Bagi ku cinta yang seperti itu hanya memenjarakan. Kamu akan bersangkar emas
beralaskan harapan palsu. Hingga pada akhirnya kamu terjatuh dan menetaskan air
mata dan Kamu akan mengatakan "aku menyesal mencintai mu, kamu tak ubahnya
dengan lelaki bejat sama dengan lelaki lain pada umumnya dan kamu tak
menghargai perasaan perempuan". Sesungguhnya perkataan itu aku hindari.
Bukannya aku menghindar dengan ketukan cinta mu. Tapi, itulah cara ku mencintai
mu, aku menjaga mu dari pesakitan karena aku takut menyakitimu. Jika, aku
menyakitimu sama halnya aku menyakiti rahim yang telah melahirkanku. Tapi, ku
harap kamu tak mengacukanku, bagaimanapun aku akan datang menyambut mu sebagai
teman hidup. Karena terlalu naif ketika aku harus menyebut mu sebagai kekasih.

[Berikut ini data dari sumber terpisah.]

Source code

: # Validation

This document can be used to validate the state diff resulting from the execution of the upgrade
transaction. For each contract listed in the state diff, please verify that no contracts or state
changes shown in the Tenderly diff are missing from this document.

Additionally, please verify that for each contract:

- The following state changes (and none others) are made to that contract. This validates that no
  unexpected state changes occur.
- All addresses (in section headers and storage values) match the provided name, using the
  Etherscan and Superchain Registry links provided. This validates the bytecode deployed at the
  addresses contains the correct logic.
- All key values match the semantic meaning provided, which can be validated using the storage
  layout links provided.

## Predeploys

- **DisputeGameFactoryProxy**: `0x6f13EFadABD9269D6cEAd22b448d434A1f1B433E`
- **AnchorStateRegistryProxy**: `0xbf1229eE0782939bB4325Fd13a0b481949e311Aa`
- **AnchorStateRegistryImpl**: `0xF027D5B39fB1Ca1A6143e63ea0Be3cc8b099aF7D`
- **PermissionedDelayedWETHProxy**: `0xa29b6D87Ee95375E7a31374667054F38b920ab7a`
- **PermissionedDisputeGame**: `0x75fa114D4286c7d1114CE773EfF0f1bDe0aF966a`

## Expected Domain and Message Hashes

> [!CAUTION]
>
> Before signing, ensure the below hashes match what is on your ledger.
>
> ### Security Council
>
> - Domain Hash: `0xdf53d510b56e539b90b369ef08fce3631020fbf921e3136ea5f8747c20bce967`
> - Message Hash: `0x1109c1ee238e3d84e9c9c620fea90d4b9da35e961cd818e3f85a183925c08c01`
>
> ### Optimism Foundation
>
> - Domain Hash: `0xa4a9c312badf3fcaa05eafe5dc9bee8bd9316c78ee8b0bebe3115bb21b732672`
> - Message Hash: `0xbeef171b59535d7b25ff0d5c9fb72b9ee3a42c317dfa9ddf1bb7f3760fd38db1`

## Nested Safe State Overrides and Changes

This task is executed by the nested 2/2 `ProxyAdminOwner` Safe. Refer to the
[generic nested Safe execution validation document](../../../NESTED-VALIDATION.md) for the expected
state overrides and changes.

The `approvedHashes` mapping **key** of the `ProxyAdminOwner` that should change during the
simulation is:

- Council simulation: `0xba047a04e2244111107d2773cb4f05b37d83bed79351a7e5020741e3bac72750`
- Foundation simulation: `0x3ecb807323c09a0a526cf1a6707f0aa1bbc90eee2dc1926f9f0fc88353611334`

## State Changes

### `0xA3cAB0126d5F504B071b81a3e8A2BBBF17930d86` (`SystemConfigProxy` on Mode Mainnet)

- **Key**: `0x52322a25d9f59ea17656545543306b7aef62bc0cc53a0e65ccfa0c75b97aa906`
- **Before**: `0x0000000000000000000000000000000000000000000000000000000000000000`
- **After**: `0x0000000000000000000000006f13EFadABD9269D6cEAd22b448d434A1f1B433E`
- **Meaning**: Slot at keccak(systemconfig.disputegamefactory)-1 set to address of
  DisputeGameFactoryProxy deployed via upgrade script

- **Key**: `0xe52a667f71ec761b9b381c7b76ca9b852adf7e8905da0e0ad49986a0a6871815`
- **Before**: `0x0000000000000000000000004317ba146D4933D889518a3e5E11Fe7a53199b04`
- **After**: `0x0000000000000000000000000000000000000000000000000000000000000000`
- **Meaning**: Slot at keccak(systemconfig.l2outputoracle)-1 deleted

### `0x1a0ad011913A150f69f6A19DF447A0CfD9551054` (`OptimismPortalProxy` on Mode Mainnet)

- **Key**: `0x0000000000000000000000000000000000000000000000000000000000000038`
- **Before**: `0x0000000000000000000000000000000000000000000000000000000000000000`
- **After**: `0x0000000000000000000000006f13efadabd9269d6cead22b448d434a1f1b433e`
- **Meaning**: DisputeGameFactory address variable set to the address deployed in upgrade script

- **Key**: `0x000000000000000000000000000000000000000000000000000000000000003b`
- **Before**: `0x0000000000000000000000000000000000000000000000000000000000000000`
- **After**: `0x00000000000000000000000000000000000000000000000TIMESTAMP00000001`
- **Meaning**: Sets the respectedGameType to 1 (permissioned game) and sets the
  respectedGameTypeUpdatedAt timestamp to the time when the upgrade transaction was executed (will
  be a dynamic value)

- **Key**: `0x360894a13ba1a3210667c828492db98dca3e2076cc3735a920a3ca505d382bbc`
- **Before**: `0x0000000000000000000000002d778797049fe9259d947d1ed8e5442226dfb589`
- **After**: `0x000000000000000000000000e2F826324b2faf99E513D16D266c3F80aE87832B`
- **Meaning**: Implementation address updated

Sesungguh yang pantas menjadi kekasih manusia hanyalah Tuhan.
Mungkin kamu paham persoalan itu, ku tahu kamu adalah
orang yang taat terhadap agamamu. Sementara, aku merajuk asa mengakui
kesempurnaan agamaku. Aku berusaha meneguhkan keyakinan itu di balik kegelisahan
yang selalu bertaluh. Kamu mungkin tidak pernah dihinggapi dengan keraguan sebagaimana
aku meragukan Tuhanku.
Ketika kita bersama, kamu begitu zuhu’ menjalankan ritual agama mu. Terkadang
aku iri dengan mu. Aku mengakui mencintai Tuhan ku, sementara aku sering lupa
memanjatkan doa kepadanya. Mungkin Tuhan ku terlalu absurd bagi ku. bisa saja
kamu beranggapan sama denganku. Sebab, Tuhanku tak pernah tersalib dan
merasakan penderitaan manusia. Karena Tuhanku tak sekalipun di lahirkan, apa
lagi berwujud manusia dan patung. Mungkin karena itu, Tuhanku menciptakan
pertumpahan darah di antara pemeluk agamaku karena Tuhanku tidak pernah
merasakan sakit dan terluka akibat sobekan luka pedang dan peluru.
Bisa saja, Tuhan ku tidak mengenal senjata mesin karena
dia tidak pernah terlahir di zaman manapun. Sementara, zaman ini teknologi
semakin aneh bahkan dia menandingi kekuatan Tuhan. Sekali letup, ribuan nyawa
meregang sebagaimana di peragakan di Palestina, Nepal, suriah, Irak dan
negeri-negeri muslim. Ahh.... Aku yakin Tuhan ku tak pernah menghendakinya.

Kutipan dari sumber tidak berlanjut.